> _WHAT IS REQUIRED_
Print nothing but the lines below starting at the line that holds "To successful run" and ending at the line that holds "in its entirety", including both, each exactly as written.

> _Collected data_
= Beginning of Section =

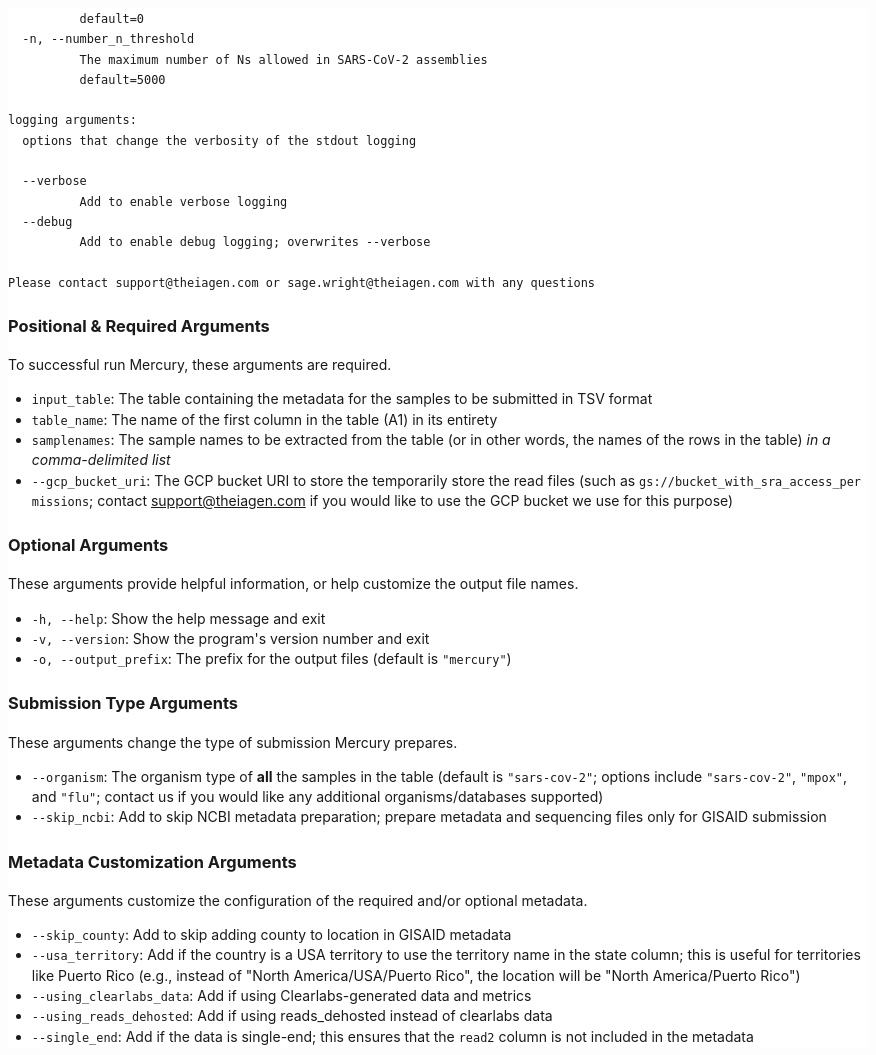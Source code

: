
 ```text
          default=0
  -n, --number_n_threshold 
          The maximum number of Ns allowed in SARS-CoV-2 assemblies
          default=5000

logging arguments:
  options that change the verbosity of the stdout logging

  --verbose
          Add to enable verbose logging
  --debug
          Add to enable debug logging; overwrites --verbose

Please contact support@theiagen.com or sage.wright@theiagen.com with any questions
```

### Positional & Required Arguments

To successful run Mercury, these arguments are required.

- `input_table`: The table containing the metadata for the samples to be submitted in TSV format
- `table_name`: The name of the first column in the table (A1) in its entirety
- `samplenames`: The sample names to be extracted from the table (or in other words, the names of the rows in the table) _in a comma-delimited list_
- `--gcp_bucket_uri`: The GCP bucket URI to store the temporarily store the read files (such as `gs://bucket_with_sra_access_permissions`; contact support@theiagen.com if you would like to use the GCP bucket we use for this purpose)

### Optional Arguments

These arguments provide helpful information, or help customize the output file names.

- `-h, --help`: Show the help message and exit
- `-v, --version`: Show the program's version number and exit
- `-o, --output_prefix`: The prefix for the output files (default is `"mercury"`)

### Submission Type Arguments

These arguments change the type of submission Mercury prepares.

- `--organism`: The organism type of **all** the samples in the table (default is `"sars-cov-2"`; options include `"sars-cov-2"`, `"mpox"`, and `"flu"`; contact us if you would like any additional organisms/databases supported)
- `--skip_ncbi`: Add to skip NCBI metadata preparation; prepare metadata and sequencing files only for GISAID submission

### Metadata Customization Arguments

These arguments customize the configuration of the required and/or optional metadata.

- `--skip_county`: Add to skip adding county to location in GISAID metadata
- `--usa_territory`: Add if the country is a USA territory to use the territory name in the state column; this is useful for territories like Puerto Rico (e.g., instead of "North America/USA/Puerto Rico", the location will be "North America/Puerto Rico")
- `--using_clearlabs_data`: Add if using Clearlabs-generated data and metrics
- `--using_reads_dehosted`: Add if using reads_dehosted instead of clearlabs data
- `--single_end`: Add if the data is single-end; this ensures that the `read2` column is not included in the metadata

= End of Section =
= Beginning of Section =

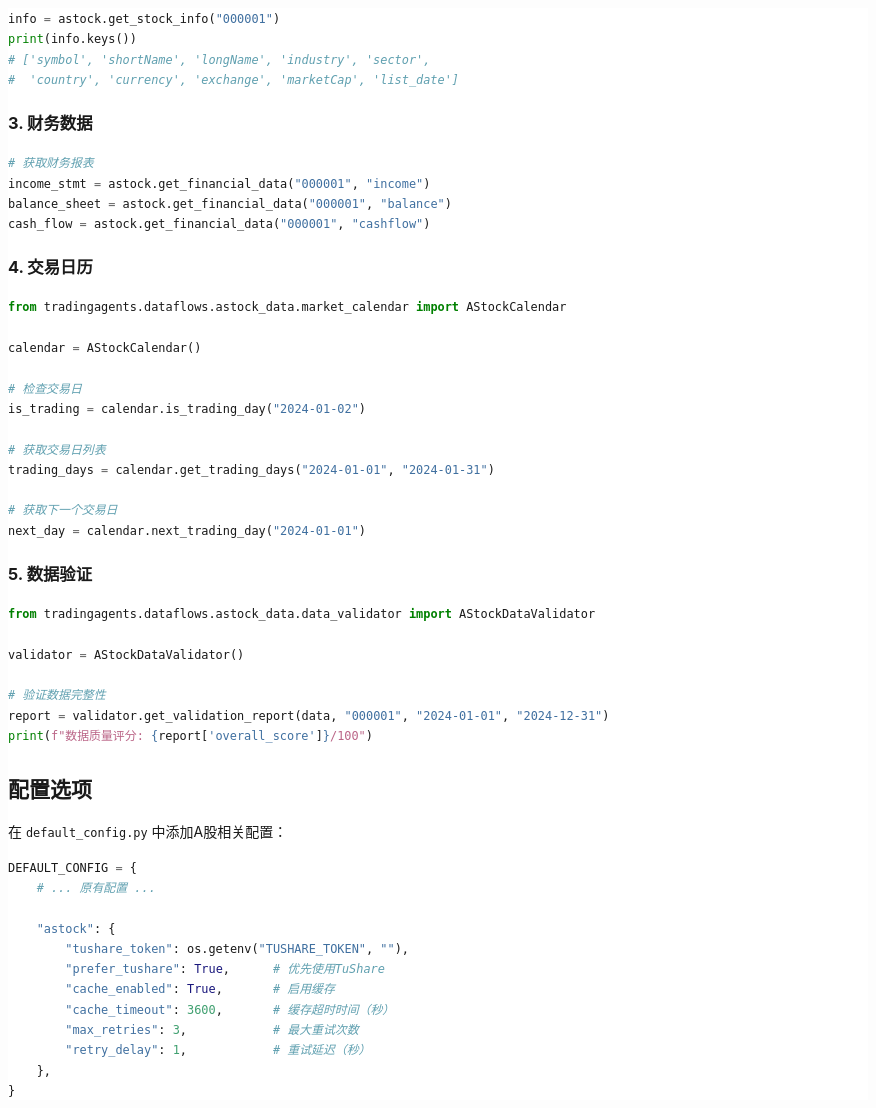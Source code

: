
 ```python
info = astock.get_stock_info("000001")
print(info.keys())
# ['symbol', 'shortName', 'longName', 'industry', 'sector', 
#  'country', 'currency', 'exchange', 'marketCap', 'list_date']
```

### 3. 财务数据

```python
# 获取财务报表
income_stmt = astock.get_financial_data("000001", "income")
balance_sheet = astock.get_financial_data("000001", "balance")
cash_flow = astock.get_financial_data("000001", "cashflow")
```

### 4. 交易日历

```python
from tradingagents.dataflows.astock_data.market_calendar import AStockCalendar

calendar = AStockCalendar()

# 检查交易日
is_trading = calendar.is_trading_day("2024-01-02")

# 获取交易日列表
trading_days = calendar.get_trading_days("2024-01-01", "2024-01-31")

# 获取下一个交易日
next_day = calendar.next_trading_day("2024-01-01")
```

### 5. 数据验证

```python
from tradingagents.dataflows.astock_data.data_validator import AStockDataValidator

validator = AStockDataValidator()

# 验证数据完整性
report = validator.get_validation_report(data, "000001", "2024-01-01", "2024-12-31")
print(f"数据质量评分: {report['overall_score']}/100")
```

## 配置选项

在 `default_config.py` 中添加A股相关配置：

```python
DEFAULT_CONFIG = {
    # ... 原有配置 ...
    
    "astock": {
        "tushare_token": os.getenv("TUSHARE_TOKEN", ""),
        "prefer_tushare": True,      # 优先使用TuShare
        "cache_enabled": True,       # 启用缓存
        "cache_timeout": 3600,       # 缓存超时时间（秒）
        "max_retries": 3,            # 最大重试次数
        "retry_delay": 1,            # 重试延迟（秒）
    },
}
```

= End of Section =

> _OUTPUT FOR THIS EXERCISE_
To successful run Mercury, these arguments are required.

- `input_table`: The table containing the metadata for the samples to be submitted in TSV format
- `table_name`: The name of the first column in the table (A1) in its entirety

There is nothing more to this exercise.